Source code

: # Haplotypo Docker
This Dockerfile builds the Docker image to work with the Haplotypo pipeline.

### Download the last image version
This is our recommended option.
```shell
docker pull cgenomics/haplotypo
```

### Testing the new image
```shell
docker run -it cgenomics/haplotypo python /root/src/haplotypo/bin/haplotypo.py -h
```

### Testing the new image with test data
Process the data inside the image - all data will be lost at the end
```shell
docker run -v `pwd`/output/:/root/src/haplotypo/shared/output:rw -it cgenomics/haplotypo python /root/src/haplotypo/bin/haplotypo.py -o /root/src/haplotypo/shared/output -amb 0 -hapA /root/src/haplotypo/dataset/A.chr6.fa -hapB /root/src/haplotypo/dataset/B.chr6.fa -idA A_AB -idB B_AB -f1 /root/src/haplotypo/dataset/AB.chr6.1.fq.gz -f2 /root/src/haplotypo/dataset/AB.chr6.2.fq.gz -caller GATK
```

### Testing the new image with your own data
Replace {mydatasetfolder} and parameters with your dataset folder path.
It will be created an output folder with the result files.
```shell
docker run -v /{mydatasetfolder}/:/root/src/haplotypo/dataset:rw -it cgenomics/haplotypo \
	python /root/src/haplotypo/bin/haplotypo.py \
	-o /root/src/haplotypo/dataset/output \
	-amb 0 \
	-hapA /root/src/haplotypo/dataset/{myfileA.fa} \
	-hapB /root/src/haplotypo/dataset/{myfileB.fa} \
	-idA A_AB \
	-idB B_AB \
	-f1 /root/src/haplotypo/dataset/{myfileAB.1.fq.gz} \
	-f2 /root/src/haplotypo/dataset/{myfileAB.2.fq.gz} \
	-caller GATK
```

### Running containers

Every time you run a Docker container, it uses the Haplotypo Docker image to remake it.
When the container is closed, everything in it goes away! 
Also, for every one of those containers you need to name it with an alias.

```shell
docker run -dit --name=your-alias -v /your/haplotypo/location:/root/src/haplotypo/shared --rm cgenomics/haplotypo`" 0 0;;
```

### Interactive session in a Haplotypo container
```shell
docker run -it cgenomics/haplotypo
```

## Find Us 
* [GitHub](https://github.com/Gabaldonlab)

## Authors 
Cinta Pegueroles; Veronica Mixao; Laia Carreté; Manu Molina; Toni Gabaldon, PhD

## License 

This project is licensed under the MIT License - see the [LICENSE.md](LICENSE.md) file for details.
——————————
WORK INSTRUCTIONS:
Once you have read the entries, write them all out again exactly.

TASK ANSWER:
Source code

: # Haplotypo Docker
This Dockerfile builds the Docker image to work with the Haplotypo pipeline.

### Download the last image version
This is our recommended option.
```shell
docker pull cgenomics/haplotypo
```

### Testing the new image
```shell
docker run -it cgenomics/haplotypo python /root/src/haplotypo/bin/haplotypo.py -h
```

### Testing the new image with test data
Process the data inside the image - all data will be lost at the end
```shell
docker run -v `pwd`/output/:/root/src/haplotypo/shared/output:rw -it cgenomics/haplotypo python /root/src/haplotypo/bin/haplotypo.py -o /root/src/haplotypo/shared/output -amb 0 -hapA /root/src/haplotypo/dataset/A.chr6.fa -hapB /root/src/haplotypo/dataset/B.chr6.fa -idA A_AB -idB B_AB -f1 /root/src/haplotypo/dataset/AB.chr6.1.fq.gz -f2 /root/src/haplotypo/dataset/AB.chr6.2.fq.gz -caller GATK
```

### Testing the new image with your own data
Replace {mydatasetfolder} and parameters with your dataset folder path.
It will be created an output folder with the result files.
```shell
docker run -v /{mydatasetfolder}/:/root/src/haplotypo/dataset:rw -it cgenomics/haplotypo \
	python /root/src/haplotypo/bin/haplotypo.py \
	-o /root/src/haplotypo/dataset/output \
	-amb 0 \
	-hapA /root/src/haplotypo/dataset/{myfileA.fa} \
	-hapB /root/src/haplotypo/dataset/{myfileB.fa} \
	-idA A_AB \
	-idB B_AB \
	-f1 /root/src/haplotypo/dataset/{myfileAB.1.fq.gz} \
	-f2 /root/src/haplotypo/dataset/{myfileAB.2.fq.gz} \
	-caller GATK
```

### Running containers

Every time you run a Docker container, it uses the Haplotypo Docker image to remake it.
When the container is closed, everything in it goes away! 
Also, for every one of those containers you need to name it with an alias.

```shell
docker run -dit --name=your-alias -v /your/haplotypo/location:/root/src/haplotypo/shared --rm cgenomics/haplotypo`" 0 0;;
```

### Interactive session in a Haplotypo container
```shell
docker run -it cgenomics/haplotypo
```

## Find Us 
* [GitHub](https://github.com/Gabaldonlab)

## Authors 
Cinta Pegueroles; Veronica Mixao; Laia Carreté; Manu Molina; Toni Gabaldon, PhD

## License 

This project is licensed under the MIT License - see the [LICENSE.md](LICENSE.md) file for details.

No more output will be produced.